Ho un ricordo di quando, ragazzino, ti vedevo nello studio chino sui tuoi libri di ingegneria a prendere appunti con quella calligrafia minuta e scrupolosa che poi è diventata anche la mia. Certo, la mia è un pochino meno scrupolosa. Più veloce e nervosa rispetto alla tua.
Ricordo quel libro che stava sempre in cima. E’ buffo come mi sia rimasto impresso questo ricordo. “Strenghts of materials” era il titolo e, pensa, tanto mi colpì in quegli anni che ricordo anche il nome dell’autore: Stephen Timoshenko. Fu il libro che ti portasti in ospedale anche in quegli ultimi giorni.
Un giorno mi dissi che se nasci ingegnere, morirai ingegnere. Credo tu avessi ragione.

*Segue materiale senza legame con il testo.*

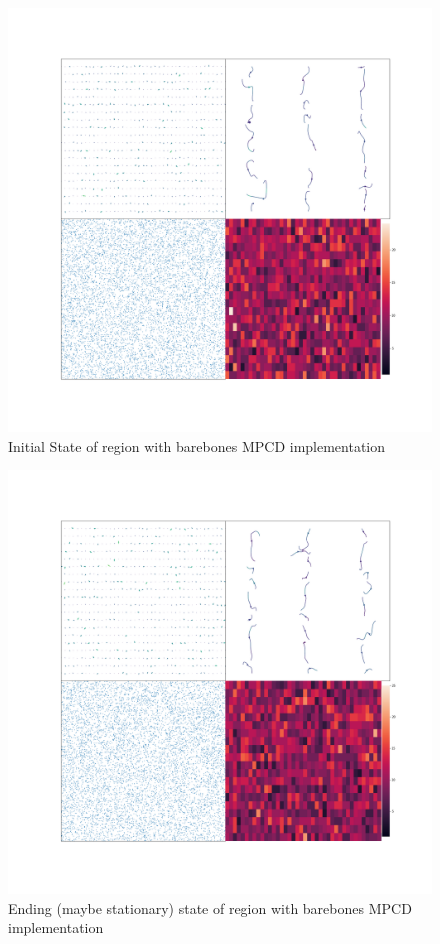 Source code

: \documentclass[
]{article}
\begin{document}
\begin{figure}
\centering
\includegraphics{Assets/initial_region.png}
\caption{Initial State of region with barebones MPCD implementation}
\end{figure}

\begin{figure}
\centering
\includegraphics{Assets/stationary_region.png}
\caption{Ending (maybe stationary) state of region with barebones MPCD
implementation}
\end{figure}
\end{document}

Questa mattina ho ripreso lo scatolone con i tuoi appunti. Non c’erano ancora i computer e facevi tutti i tuoi calcoli a mano. Li ho scorsi lentamente dal primo all’ultimo anche se non sono in grado di comprenderne il contenuto e, sopratutto lo scopo.
Ancora una volta avrei voluto essere come te.
Ricordo di come ti raggiungevo appena scendevi dallo studio chiedendoti di darmi carta e matita perché dovevo progettare qualcosa e ricordo la tua pazienza mentre mi ascoltavi raccontare delle macchine fantastiche che disegnavo. La matita. Tu mi dissi che si usa la matita finché le idee non sono fissate e pronte per essere condivise. Solo quello è il momento della penna.
Abbiamo litigato. Spesse volte in maniera molto dura e mi rincresce non avere l’opportunità di dirti che su alcuni temi avevi ragione. Mi dispiace non poterti dimostrare che su altre faccende avevo ragione io. Questo confronto da adulti mi manca ed è il più grande rimorso che ho.
Volevo essere come te.
Alle elementari raccontavo ai miei compagni di classe che il mio papà faceva un lavoro così importante da permettere a tutti di accendere le luci in casa propria. Anche io volevo fare qualcosa che facesse accendere le luci. Oggi non faccio accendere le luci ma credo di fare un lavoro in cui costruisco qualcosa, sebbene di meno tangibile della corrente elettrica.
Oggi mi piacerebbe portarti con me in studio e farti vedere quello che faccio e quello che ho fatto. Sono certo che tu saresti asciutto come tuo solito ma vivo con la convinzione che saresti fiero di me o, almeno, della maggior parte di me.
Perché sai, papà, ci sono delle parti di me di cui non sono affatto fiero e mi manca l’opportunità di parlartene.
Eri grande, papà. Non te lo ho mai detto, ma eri grande.
Spero che solleverai lo sguardo dal luogo in cui ti trovi ora e che tu sorrida.